Espresso doesn’t mean fast, it means expression.

There are so many options when you are ordering drinks from an artisanal coffee shop, and each has its own methods and teachings, handed down orally from years of knowledge. I know three and I’d love to discuss them here before I start my new assignment at Ebar at Nordstrom’s. I plan to offer all three I currently know, there are so many others, and each is wonderful and different. I have my own version of each of them, so please know when you’re ordering at any coffee shop I work at, that while my personal style is unique I can make anything you really dream of, from the deepest mochas to the lightest cappuccinos and macchiatos. I’m sure I will learn a new style at Ebar.

I don’t know the house style yet at Ebar, but my barista training taught me three methods, one I could call the Equator, with subtle, elegant microfoam, one I could call Texas96, an aerated, vintage, bubbly froth explosion, and one I could call Mill Valley School, as a working title.

Texas 96 is a frothy, aerated foam crested drink that leaves an espresso milk base completely separated from the milk itself, and it’s served extremely hot, pushing to the upper levels to the maximum 140-degree mark, but still drinkable. It’s bold like Texas itself. I was taught in a bookstore in Texas in 1996, as my first job, and so I’m calling it Texas96. It’s vintage, and almost a quarter-century old.

Equator is a modern style, which I learned from taking a barista certification course, which is really elegant, with a series of modern techniques creating a blend across and within the surface of the entire espresso drink itself, it’s subtle, elegant, and delicious, It’s so good that the last one I made I literally scooped out the remaining foam from the cup, and it was not quite a desert, but so amazing. I love making my version of it and I can’t wait to see what folks think about it.

And the Peets style, which I’m going to call Mill Valley School. comes from what I learned at Peets, which is a rather hot bold style that is all its own, which is a mildly frothy, un aerated mix that is inseparable in my mind from the experience of the cafe itself. I was taught by one of the lead baristas about this method one day in Mill Valley School, by an almost operatic singer who I worked the closing shift with one evening in the town.

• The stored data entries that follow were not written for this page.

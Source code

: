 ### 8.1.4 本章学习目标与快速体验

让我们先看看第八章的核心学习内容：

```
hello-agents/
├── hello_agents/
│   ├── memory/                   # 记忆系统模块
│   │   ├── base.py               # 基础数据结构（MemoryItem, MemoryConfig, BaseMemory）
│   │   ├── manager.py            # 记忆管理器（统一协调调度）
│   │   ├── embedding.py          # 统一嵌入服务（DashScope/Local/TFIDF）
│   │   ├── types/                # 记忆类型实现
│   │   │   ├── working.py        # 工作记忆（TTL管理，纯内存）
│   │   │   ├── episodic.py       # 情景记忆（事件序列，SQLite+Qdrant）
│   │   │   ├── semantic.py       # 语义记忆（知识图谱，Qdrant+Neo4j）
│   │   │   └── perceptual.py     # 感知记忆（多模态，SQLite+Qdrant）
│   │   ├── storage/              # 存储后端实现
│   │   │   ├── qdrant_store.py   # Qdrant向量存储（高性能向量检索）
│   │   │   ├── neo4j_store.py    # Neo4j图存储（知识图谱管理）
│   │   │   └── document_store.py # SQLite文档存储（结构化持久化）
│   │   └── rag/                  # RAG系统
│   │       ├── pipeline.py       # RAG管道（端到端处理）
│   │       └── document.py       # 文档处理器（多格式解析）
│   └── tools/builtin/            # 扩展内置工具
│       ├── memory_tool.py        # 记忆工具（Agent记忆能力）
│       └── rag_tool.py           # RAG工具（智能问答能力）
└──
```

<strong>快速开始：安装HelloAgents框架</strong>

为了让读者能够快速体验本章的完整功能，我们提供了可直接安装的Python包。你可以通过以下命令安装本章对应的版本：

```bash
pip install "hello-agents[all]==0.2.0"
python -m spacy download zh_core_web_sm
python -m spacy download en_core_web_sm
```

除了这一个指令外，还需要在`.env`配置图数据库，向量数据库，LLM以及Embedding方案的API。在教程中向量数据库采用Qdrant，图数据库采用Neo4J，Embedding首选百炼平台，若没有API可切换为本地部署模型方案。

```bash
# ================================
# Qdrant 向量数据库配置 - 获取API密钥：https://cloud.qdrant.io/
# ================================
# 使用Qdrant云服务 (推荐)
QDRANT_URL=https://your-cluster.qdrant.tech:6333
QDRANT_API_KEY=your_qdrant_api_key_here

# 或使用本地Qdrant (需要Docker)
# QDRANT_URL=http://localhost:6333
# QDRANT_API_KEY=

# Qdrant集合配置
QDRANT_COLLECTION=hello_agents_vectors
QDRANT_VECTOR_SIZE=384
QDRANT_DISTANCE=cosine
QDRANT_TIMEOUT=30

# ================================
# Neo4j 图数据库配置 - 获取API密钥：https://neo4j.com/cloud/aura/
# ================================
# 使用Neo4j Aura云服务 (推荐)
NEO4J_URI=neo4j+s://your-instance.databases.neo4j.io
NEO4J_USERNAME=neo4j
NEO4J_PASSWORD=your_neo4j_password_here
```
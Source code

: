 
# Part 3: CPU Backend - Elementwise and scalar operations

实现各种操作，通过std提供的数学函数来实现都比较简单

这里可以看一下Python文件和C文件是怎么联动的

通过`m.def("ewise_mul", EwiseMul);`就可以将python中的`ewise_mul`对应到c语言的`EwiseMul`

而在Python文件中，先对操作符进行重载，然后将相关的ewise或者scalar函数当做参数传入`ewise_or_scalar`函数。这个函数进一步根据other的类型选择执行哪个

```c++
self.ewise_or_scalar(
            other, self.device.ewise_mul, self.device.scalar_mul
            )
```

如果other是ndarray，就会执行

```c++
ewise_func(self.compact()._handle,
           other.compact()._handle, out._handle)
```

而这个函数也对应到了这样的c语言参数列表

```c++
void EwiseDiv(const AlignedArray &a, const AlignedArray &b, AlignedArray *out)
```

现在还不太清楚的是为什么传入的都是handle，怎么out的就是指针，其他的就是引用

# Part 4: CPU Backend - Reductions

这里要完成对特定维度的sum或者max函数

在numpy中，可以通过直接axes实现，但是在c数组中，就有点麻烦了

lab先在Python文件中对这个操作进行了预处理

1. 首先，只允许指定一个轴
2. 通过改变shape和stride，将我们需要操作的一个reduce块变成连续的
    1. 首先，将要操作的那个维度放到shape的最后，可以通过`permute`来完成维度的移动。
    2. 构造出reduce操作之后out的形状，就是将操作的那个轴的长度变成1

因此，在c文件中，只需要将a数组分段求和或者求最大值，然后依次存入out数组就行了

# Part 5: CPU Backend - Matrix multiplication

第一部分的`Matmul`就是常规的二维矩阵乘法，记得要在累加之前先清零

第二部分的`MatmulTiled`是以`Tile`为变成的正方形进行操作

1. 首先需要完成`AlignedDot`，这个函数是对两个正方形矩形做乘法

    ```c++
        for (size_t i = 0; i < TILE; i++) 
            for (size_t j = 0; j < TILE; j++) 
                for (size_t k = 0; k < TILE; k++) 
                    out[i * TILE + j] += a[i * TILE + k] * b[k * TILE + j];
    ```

Each is a style I can weave in between, and I have my own style in all three styles I could call Cloud School, which is the ability to have any one of these shapes and textures, just like clouds in the sky. In that way each belongs to me, no one, and everyone at the same time, just as clouds combine in our own imaginations into something that’s truly our own, in perfect harmony with all that can be, and all there is, in our bodies, speech, and mind.